PractitionerCompartment

The PractitionerCompartment validator restricts access to resources that belong to the authenticated practitioner's FHIR Practitioner compartment.

How it works

The FHIR Practitioner compartment groups resources where the practitioner is directly referenced as the performer, author, responsible party, or similar role. For example:

  • An Encounter belongs to a practitioner's compartment if the practitioner is listed as a participant.
  • A DiagnosticReport belongs if the practitioner is listed as a performer.
  • A MedicationRequest belongs if the practitioner is the requester.

This validator is narrower in scope than LegitimateInterest because it only grants access to resources that directly reference the practitioner, not to all resources in the practitioner's organization.

Example configuration

application.yaml
fire-arrow:
  authorization:
    validation-rules:
      - client-role: Practitioner
        resource: Encounter
        operation: read
        validator: PractitionerCompartment

      - client-role: Practitioner
        resource: DiagnosticReport
        operation: search
        validator: PractitionerCompartment

Real-world scenario

A radiologist uses a reporting system that authenticates as their Practitioner identity. When searching for diagnostic reports, they only see reports where they are listed as the performer, not reports authored by other radiologists. This is useful in scenarios where practitioners should only access their own work product.

Supported client roles

This validator only supports the Practitioner client role. Using it with any other role will result in an error.
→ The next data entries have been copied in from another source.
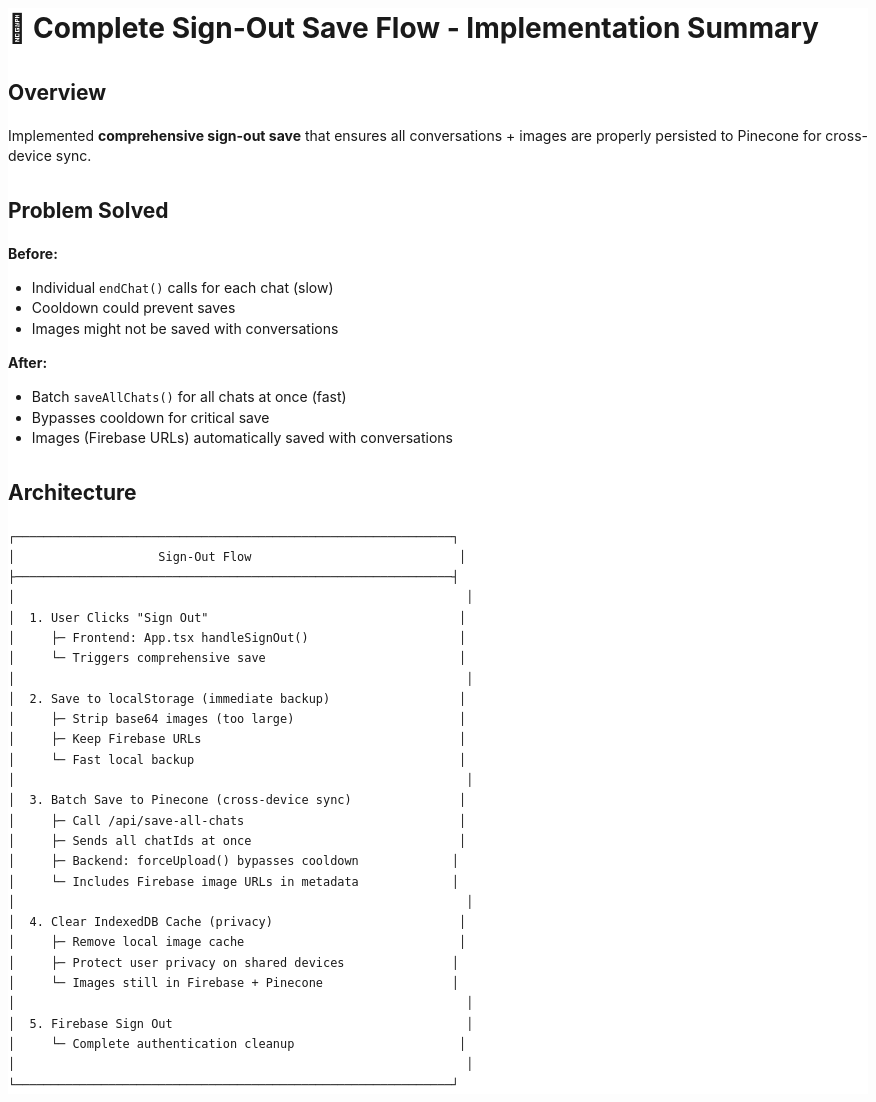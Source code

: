 # 💾 Complete Sign-Out Save Flow - Implementation Summary

## Overview

Implemented **comprehensive sign-out save** that ensures all conversations + images are properly persisted to Pinecone for cross-device sync.

## Problem Solved

**Before:**
- Individual `endChat()` calls for each chat (slow)
- Cooldown could prevent saves
- Images might not be saved with conversations

**After:**
- Batch `saveAllChats()` for all chats at once (fast)
- Bypasses cooldown for critical save
- Images (Firebase URLs) automatically saved with conversations

## Architecture

```
┌─────────────────────────────────────────────────────────────┐
│                    Sign-Out Flow                             │
├─────────────────────────────────────────────────────────────┤
│                                                               │
│  1. User Clicks "Sign Out"                                   │
│     ├─ Frontend: App.tsx handleSignOut()                     │
│     └─ Triggers comprehensive save                           │
│                                                               │
│  2. Save to localStorage (immediate backup)                  │
│     ├─ Strip base64 images (too large)                       │
│     ├─ Keep Firebase URLs                                    │
│     └─ Fast local backup                                     │
│                                                               │
│  3. Batch Save to Pinecone (cross-device sync)               │
│     ├─ Call /api/save-all-chats                              │
│     ├─ Sends all chatIds at once                             │
│     ├─ Backend: forceUpload() bypasses cooldown             │
│     └─ Includes Firebase image URLs in metadata             │
│                                                               │
│  4. Clear IndexedDB Cache (privacy)                          │
│     ├─ Remove local image cache                              │
│     ├─ Protect user privacy on shared devices               │
│     └─ Images still in Firebase + Pinecone                  │
│                                                               │
│  5. Firebase Sign Out                                         │
│     └─ Complete authentication cleanup                       │
│                                                               │
└─────────────────────────────────────────────────────────────┘
```
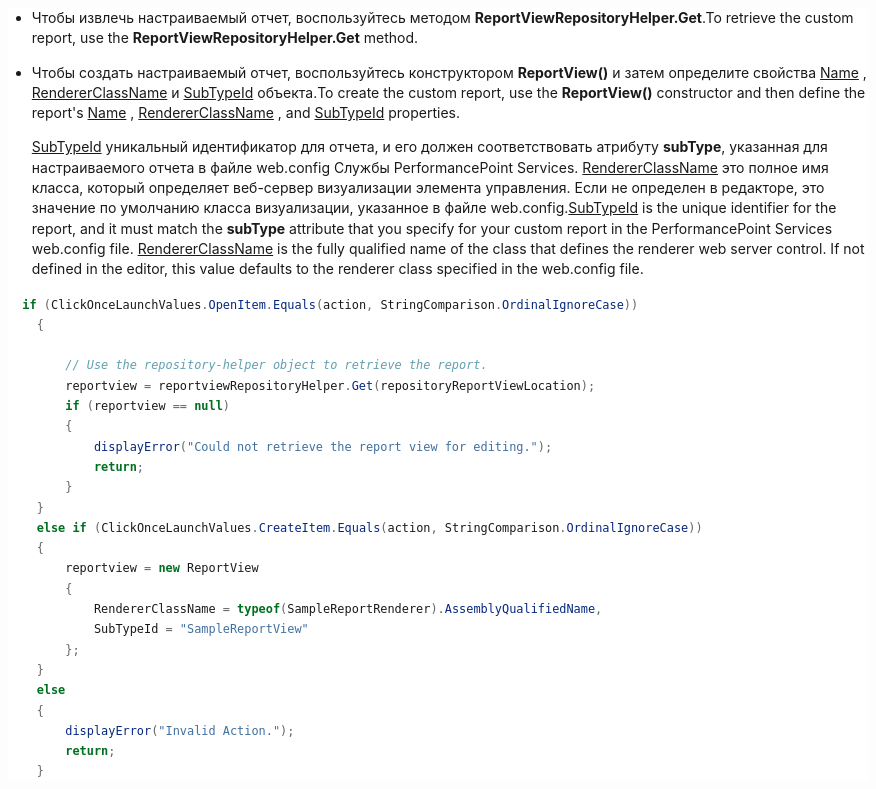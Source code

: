   - <span data-ttu-id="ddf35-159">Чтобы извлечь настраиваемый отчет, воспользуйтесь методом **ReportViewRepositoryHelper.Get**.</span><span class="sxs-lookup"><span data-stu-id="ddf35-159">To retrieve the custom report, use the **ReportViewRepositoryHelper.Get** method.</span></span>
    
  
  - <span data-ttu-id="ddf35-160">Чтобы создать настраиваемый отчет, воспользуйтесь конструктором **ReportView()** и затем определите свойства [Name](https://msdn.microsoft.com/library/Microsoft.PerformancePoint.Scorecards.Element.Name.aspx) , [RendererClassName](https://msdn.microsoft.com/library/Microsoft.PerformancePoint.Scorecards.ReportView.RendererClassName.aspx) и [SubTypeId](https://msdn.microsoft.com/library/Microsoft.PerformancePoint.Scorecards.ReportView.SubTypeId.aspx) объекта.</span><span class="sxs-lookup"><span data-stu-id="ddf35-160">To create the custom report, use the **ReportView()** constructor and then define the report's [Name](https://msdn.microsoft.com/library/Microsoft.PerformancePoint.Scorecards.Element.Name.aspx) , [RendererClassName](https://msdn.microsoft.com/library/Microsoft.PerformancePoint.Scorecards.ReportView.RendererClassName.aspx) , and [SubTypeId](https://msdn.microsoft.com/library/Microsoft.PerformancePoint.Scorecards.ReportView.SubTypeId.aspx) properties.</span></span>
    
     <span data-ttu-id="ddf35-p115">[SubTypeId](https://msdn.microsoft.com/library/Microsoft.PerformancePoint.Scorecards.ReportView.SubTypeId.aspx)  уникальный идентификатор для отчета, и его должен соответствовать атрибуту **subType**, указанная для настраиваемого отчета в файле web.config Службы PerformancePoint Services. [RendererClassName](https://msdn.microsoft.com/library/Microsoft.PerformancePoint.Scorecards.ReportView.RendererClassName.aspx)  это полное имя класса, который определяет веб-сервер визуализации элемента управления. Если не определен в редакторе, это значение по умолчанию класса визуализации, указанное в файле web.config.</span><span class="sxs-lookup"><span data-stu-id="ddf35-p115">[SubTypeId](https://msdn.microsoft.com/library/Microsoft.PerformancePoint.Scorecards.ReportView.SubTypeId.aspx) is the unique identifier for the report, and it must match the **subType** attribute that you specify for your custom report in the PerformancePoint Services web.config file. [RendererClassName](https://msdn.microsoft.com/library/Microsoft.PerformancePoint.Scorecards.ReportView.RendererClassName.aspx) is the fully qualified name of the class that defines the renderer web server control. If not defined in the editor, this value defaults to the renderer class specified in the web.config file.</span></span>
    
  

```cs
  if (ClickOnceLaunchValues.OpenItem.Equals(action, StringComparison.OrdinalIgnoreCase))
    {

        // Use the repository-helper object to retrieve the report.
        reportview = reportviewRepositoryHelper.Get(repositoryReportViewLocation);
        if (reportview == null)
        {
            displayError("Could not retrieve the report view for editing.");
            return;
        }
    }
    else if (ClickOnceLaunchValues.CreateItem.Equals(action, StringComparison.OrdinalIgnoreCase))
    {
        reportview = new ReportView
        {
            RendererClassName = typeof(SampleReportRenderer).AssemblyQualifiedName, 
            SubTypeId = "SampleReportView"
        };
    }
    else
    {
        displayError("Invalid Action.");
        return;
    }
```
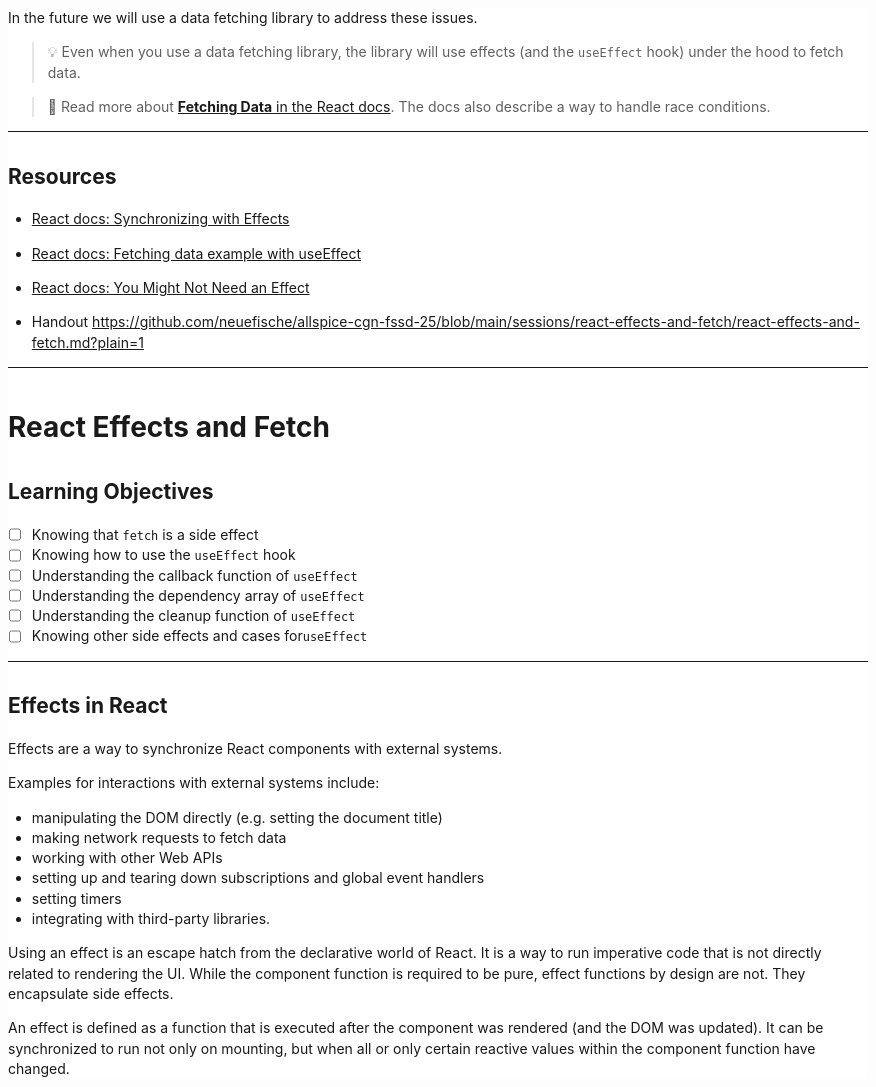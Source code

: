 In the future we will use a data fetching library to address these issues.

> 💡 Even when you use a data fetching library, the library will use effects (and the `useEffect` hook) under the hood to fetch data.

> 📙 Read more about [**Fetching Data** in the React docs](https://react.dev/learn/synchronizing-with-effects#fetching-data). The docs also describe a way to handle race conditions.

---

## Resources

- [React docs: Synchronizing with Effects](https://react.dev/learn/synchronizing-with-effects)
- [React docs: Fetching data example with useEffect](https://react.dev/learn/synchronizing-with-effects#fetching-dat)
- [React docs: You Might Not Need an Effect](https://react.dev/learn/you-might-not-need-an-effect)

- Handout
  https://github.com/neuefische/allspice-cgn-fssd-25/blob/main/sessions/react-effects-and-fetch/react-effects-and-fetch.md?plain=1
------------------------------------------------------------------------------------------------------------------------------------------------
  # React Effects and Fetch

## Learning Objectives

- [ ] Knowing that `fetch` is a side effect
- [ ] Knowing how to use the `useEffect` hook
- [ ] Understanding the callback function of `useEffect`
- [ ] Understanding the dependency array of `useEffect`
- [ ] Understanding the cleanup function of `useEffect`
- [ ] Knowing other side effects and cases for`useEffect`

---

## Effects in React

Effects are a way to synchronize React components with external systems.

Examples for interactions with external systems include:

- manipulating the DOM directly (e.g. setting the document title)
- making network requests to fetch data
- working with other Web APIs
- setting up and tearing down subscriptions and global event handlers
- setting timers
- integrating with third-party libraries.

Using an effect is an escape hatch from the declarative world of React. It is a way to run imperative code that is not directly related to rendering the UI. While the component function is required to be pure, effect functions by design are not. They encapsulate side effects.

An effect is defined as a function that is executed after the component was rendered (and the DOM was updated). It can be synchronized to run not only on mounting, but when all or only certain reactive values within the component function have changed.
When to choose this validator

Use PractitionerCompartment when a practitioner should only see resources they are directly involved with. If practitioners need access to all patient data within their organization, use LegitimateInterest instead.

Performance

The PractitionerCompartment validator adds negligible overhead to request processing. Compartment membership is evaluated using FHIR's built-in compartment rules, which resolve in constant time regardless of the total number of resources in the system. No additional database lookups are needed beyond the request itself.